This is something I wrote about a month ago... as you could, um, tell from the date. I don't like the last 2 lines... so you'll prolly see me fix it sometime down the road.. when? who knows.

I am so very curious about the moment in time when someone asked you "How are you doing?" or "How have you been doing?" and you say "Fine." that it became a bad thing, and inherently means something is wrong. Because I didn't get the memo, but it seems many other people did in fact get some sort of a memo. The memo they received must have been a hoax, because things being "fine" DOES NOT mean that things are wrong. Sorry people have lied to you in the past, but have I lied to you... no, I have not.


Greed: n. An excessive desire to acquire or possess more than what one needs or deserves, especially with respect to material wealth.

Greed is bad... don't get greedy... it usually doesn't pay off.


I'm a brand new man in a foreign land, I'm a man who's feelin' that fire,
And it's all so clear when I'm standing here, In the peak of my desire.
~Toby Mac in "Burn For You"

R.J. Adams at 2:37 AM

Saturday, October 16, 2004

A Presidential Debate Worth Watching

With moves like the "Flip Flop" and "Bye Bye Kerry", this is sure one great way to have a debate. If only Kerry told Bush, "You Got Served!"
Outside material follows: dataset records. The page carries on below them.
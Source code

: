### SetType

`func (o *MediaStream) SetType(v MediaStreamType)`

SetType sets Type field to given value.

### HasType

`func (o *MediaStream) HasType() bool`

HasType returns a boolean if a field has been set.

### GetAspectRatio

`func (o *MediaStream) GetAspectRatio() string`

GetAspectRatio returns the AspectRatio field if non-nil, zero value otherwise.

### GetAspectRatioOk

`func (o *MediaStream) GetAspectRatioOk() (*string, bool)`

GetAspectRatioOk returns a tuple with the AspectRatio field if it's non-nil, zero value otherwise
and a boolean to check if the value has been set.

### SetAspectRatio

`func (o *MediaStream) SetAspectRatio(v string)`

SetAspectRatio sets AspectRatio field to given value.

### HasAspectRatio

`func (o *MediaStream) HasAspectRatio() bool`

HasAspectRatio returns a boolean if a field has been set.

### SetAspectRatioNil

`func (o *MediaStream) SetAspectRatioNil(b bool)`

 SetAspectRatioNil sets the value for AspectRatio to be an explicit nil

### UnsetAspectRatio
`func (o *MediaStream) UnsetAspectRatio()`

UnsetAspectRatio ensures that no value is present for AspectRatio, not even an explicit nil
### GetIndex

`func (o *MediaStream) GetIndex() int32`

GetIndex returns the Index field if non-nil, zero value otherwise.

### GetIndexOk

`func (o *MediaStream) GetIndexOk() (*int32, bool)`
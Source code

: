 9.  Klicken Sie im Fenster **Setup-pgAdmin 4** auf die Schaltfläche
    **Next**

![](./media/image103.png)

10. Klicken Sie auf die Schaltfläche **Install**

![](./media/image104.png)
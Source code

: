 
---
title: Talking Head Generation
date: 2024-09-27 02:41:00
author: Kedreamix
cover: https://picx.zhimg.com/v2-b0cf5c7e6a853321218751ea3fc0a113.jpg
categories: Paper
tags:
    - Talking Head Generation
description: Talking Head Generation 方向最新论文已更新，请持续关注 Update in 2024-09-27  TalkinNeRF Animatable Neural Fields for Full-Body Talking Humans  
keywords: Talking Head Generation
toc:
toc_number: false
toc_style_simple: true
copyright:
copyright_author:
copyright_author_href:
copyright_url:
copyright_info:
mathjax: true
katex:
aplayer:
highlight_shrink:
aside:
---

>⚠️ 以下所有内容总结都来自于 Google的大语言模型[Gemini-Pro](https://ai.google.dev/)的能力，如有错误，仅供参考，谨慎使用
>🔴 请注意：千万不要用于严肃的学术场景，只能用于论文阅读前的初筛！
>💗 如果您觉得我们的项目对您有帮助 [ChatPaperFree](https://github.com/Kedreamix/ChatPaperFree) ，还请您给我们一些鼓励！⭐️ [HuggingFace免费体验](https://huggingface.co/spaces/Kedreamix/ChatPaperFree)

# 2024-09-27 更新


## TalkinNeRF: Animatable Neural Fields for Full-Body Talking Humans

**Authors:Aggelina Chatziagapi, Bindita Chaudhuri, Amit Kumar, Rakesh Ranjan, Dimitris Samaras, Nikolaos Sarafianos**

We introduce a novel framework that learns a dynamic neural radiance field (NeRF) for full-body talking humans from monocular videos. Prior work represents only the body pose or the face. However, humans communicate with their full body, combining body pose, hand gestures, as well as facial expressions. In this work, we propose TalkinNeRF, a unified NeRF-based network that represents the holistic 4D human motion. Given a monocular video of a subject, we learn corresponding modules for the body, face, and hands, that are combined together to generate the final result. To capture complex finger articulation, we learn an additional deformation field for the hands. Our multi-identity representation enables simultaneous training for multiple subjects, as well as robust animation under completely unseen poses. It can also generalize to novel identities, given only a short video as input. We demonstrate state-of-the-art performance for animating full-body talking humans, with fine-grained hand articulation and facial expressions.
http://www.miniclip.com/hiphopdebate.htm

R.J. Adams at 1:31 PM

Friday, October 15, 2004

Finally...

Having a few minutes to be able to sit down and write... it's a very nice feeling...

So, my back is feeling better... I can feel a little pain, but rest and i.b. profen are taking care of it. It's sad when you're 21 years old and are throwing out your back from slipping and falling. Oh well, hopefully it'll be fully healed for my soccer game.

I finally went winter clothes shopping, and got that all out of the way for this year. It was harder to shop this year because I usually do the shopping in Vegas, so I know where I like to go and can get the deals that I want on the clothes that I want... so it was kind of difficult here but I managed. There were some jeans for $48!!! I won't pay that much for 1 item of clothing, even if it is my parents money! Yah, I'm cheap, but for 1 pair of jeans, $48? I don't think so!

My methods class has become pretty boring. I have been playin' on my cell phone in class. In W.T. I have been playin' on my phone also, and have managed to speak multiple times and get credit all while playing on my phone.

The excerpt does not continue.